Using Terraform to Manage DNS Records

For the last ~2 years, I’ve been using Terraform to manage mostly AWS infrastructure. It has allowed me to know exactly what resources I’ve provisioned, save time by using modules for common configurations, and have a (probably false) sense of security that I can replicate everything in another region with a single variable change. Terraform is pretty great.

Last week, I started transferring some domains to a new registrar. I had been keeping DNS records with my old registrar. Manually copying and pasting records between domain registrars would be tedious and I’d have to do it all over again if (when) I transfer to another registrar. Moving those records to a dedicated provider and defining them with Terraform felt logical since I was already bought in to “infrastructure as code” and familiar with AWS Route 53.

First, I defined a zone, which is about as simple as it gets.

resource "aws_route53_zone" "example" {
  name = "example.domain"
}

Next, I added some MX records for G Suite by Google.

resource "aws_route53_record" "example_mx" {
  zone_id = "${aws_route53_zone.example.zone_id}"
  name    = ""
  type    = "MX"
  
  records = [
    "1 ASPMX.L.GOOGLE.COM",
    "5 ALT1.ASPMX.L.GOOGLE.COM",
    "5 ALT2.ASPMX.L.GOOGLE.COM",
    "10 ASPMX2.GOOGLEMAIL.COM",
    "10 ASPMX3.GOOGLEMAIL.COM",  
  ]
  
  ttl = "${var.ttl}"
}

You’ll notice a reference to the previously defined zone(${aws_route53_zone.example.zone_id}) and a global variable for time to live (${var.ttl}). This variable is an example of how Terraform makes it super easy to change lots of configuration at once.

variable "ttl" {
  default = "3600"
}

Finally, I can get the name servers for my zone to put in my domain registrar.

output "example_name_servers" {  
  value = "${aws_route53_zone.example.name_servers}"
}

When I run terraform output I’ll get something like this:

example_name_servers = [
    ns-1306.awsdns-35.org,
    ns-1678.awsdns-17.co.uk,
    ns-423.awsdns-52.com,
    ns-536.awsdns-03.net
]

I could continue defining records one by one but this can get repetitive. Take, for example, defining common G Suite aliases for mail, calendar, and documents.

resource "aws_route53_record" "example_mail" {
  zone_id = "${aws_route53_zone.example.zone_id}"
  name    = "mail"
  type    = "CNAME"
  records = ["ghs.google.com"]
  ttl     = "${var.ttl}"
}
resource "aws_route53_record" "example_cal" {
  zone_id = "${aws_route53_zone.example.zone_id}"
  name    = "cal"
  type    = "CNAME"
  records = ["ghs.google.com"]
  ttl     = "${var.ttl}"
}
resource "aws_route53_record" "example_docs" {
  zone_id = "${aws_route53_zone.example.zone_id}"
  name    = "docs"
  type    = "CNAME"
  records = ["ghs.google.com"]
  ttl     = "${var.ttl}"
}

Terraform comes with a lot of built-in functions for interpolation which can make these records a lot easier to define.

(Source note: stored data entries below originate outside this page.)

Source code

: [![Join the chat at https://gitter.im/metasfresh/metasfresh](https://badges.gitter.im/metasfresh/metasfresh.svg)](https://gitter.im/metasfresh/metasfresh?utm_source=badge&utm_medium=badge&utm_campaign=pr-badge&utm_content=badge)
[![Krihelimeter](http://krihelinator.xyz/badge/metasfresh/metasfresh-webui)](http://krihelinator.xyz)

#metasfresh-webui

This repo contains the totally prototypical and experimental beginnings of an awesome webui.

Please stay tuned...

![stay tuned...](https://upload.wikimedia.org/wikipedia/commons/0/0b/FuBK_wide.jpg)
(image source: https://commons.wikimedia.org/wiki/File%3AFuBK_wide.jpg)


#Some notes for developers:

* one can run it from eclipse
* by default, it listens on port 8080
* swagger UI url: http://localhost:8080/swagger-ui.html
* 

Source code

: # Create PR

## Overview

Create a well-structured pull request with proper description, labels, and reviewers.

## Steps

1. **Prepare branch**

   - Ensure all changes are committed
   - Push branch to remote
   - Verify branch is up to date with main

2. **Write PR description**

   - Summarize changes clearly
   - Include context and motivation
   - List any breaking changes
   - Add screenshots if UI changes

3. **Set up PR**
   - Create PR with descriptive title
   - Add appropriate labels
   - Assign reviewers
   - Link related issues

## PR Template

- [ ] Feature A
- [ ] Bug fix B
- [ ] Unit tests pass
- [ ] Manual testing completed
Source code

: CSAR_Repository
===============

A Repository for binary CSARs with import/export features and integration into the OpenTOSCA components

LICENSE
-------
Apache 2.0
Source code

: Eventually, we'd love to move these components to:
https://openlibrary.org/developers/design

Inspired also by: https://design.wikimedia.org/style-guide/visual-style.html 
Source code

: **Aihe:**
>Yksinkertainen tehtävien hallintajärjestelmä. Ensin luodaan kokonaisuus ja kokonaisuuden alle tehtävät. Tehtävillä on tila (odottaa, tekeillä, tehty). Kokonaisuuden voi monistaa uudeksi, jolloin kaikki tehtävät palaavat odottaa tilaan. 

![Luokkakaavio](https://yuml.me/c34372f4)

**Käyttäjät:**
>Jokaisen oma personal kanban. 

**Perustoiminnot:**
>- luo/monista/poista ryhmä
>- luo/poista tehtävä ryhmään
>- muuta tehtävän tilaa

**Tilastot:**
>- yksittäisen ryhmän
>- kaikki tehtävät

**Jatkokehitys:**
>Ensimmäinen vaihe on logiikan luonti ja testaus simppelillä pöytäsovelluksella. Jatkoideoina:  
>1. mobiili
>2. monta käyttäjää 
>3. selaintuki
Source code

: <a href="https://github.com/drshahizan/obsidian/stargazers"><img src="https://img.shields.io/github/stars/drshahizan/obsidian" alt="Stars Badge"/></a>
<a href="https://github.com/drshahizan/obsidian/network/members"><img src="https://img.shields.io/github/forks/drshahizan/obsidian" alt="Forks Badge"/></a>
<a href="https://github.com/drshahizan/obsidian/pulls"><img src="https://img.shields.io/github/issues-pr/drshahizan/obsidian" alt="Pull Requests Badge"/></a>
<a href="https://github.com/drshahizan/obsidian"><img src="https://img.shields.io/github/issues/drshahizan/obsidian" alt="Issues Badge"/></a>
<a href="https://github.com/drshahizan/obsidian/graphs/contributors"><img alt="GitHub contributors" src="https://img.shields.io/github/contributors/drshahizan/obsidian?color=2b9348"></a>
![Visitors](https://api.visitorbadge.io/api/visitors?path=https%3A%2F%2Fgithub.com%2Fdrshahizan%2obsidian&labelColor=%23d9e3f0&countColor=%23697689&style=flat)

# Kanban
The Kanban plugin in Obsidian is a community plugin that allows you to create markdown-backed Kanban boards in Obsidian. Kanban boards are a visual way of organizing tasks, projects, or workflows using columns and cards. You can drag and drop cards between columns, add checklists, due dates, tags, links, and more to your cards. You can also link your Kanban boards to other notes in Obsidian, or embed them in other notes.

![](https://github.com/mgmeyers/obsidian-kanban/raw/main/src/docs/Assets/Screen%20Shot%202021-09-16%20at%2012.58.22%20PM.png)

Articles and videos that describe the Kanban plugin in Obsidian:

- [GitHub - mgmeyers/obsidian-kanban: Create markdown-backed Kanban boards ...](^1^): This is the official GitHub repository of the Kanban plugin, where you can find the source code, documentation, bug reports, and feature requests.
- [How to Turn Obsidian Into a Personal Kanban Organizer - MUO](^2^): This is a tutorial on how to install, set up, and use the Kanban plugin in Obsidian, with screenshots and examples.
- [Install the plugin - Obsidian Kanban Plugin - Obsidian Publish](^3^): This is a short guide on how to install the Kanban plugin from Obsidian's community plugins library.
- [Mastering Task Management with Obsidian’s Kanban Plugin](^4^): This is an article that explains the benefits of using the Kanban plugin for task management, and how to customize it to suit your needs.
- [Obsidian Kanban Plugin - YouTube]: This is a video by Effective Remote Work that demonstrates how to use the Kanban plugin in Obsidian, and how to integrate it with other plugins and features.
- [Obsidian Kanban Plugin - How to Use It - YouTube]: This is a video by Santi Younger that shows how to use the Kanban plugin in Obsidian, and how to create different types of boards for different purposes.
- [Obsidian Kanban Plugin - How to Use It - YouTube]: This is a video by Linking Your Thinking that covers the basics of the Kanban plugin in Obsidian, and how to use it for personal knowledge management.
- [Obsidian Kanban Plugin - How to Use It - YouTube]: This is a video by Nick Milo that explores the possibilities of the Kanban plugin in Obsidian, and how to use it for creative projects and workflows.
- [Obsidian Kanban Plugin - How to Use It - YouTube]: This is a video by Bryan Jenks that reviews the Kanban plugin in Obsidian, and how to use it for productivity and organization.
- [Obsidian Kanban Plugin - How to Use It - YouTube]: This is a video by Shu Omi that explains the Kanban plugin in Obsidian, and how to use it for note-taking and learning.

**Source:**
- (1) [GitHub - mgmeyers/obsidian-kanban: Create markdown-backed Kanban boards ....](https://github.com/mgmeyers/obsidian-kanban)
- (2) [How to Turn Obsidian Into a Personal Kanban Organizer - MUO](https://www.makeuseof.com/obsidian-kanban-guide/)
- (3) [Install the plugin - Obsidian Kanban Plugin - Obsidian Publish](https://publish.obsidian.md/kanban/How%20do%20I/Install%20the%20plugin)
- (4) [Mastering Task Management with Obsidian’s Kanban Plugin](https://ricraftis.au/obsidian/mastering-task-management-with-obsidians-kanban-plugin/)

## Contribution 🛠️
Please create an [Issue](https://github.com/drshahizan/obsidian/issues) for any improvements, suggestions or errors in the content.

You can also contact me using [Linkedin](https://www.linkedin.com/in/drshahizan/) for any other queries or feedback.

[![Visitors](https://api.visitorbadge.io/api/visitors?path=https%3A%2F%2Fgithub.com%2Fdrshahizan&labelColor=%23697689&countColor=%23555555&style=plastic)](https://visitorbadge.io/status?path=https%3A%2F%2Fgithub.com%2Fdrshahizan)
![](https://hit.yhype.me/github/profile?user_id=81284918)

variable "example_gsuite" {  
  default = ["mail", "cal", "docs"]
}
resource "aws_route53_record" "example_gsuite" {  
  count   = "${length(var.example_gsuite)}"  
  zone_id = "${aws_route53_zone.example.zone_id}"  
  name    = "${element(var.example_gsuite, count.index)}"  
  type    = "CNAME"  
  records = ["ghs.google.com"]  
  ttl     = "${var.ttl}"
}

The count meta-parameter allows us to create identical resources for each item in the example_gsuite list. The element function gets the value from the list based on the count index like a condensed for loop in JavaScript.

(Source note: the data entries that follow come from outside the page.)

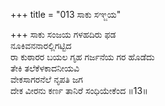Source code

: +++
title = "013 ಸಾಕು ಸಞ್ಜಯ"

+++
ಸಾಕು ಸಂಜಯ ಗಳಹದಿರು ಫಡ   
ನೂಕಿವನನಾರಲ್ಲಿಗಟ್ಟಿದ   
ರಾ ಕುಠಾರರ ಬಯಲ ಗೃಹ ಗರ್ಜನೆಯ ಗರ ಹೊಡೆದು   
ತೇಕಿ ತಲೆಕೆಳಕಾದನೀಯವಿ   
ವೇಕಸಾಗರನೆಲೆ ನೃಪತಿ ಜಗ   
ದೇಕ ವೀರನು ಕರ್ಣ ತಾನಿರೆ ಸಂಧಿಯೇಕೆಂದ    ॥13॥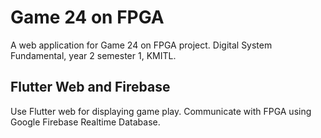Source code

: # Game 24 on FPGA

A web application for Game 24 on FPGA project. Digital System Fundamental, year 2 semester 1, KMITL.

## Flutter Web and Firebase

Use Flutter web for displaying game play. Communicate with FPGA using Google Firebase Realtime Database.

var gsuite = ["mail", "cal", "docs"]
for (var i = 0; i < gsuite.length; i++) {
  console.log(gsuite[i])
}

Terraform has a lot of DNS providers built in as of version 0.9 and will be making it easier to add them in 0.10 onward. I could see a module in the future that provides configurable basics for G Suite like gnarea/terraform-gmail has started.

module "example_gsuite" {
  source = "github.com/example/tf-mod-gsuite//route53"

  domain = "example.domain"
  aliases = ["mail", "cal", "docs"]
  ttl = "${var.ttl}"
}

You can find all of these example configurations on GitHub. It is overkill to use Terraform for only these simple records, but this foundation will set you up for more advanced usage like aliasing an application load balancer or CloudFront distribution to a record.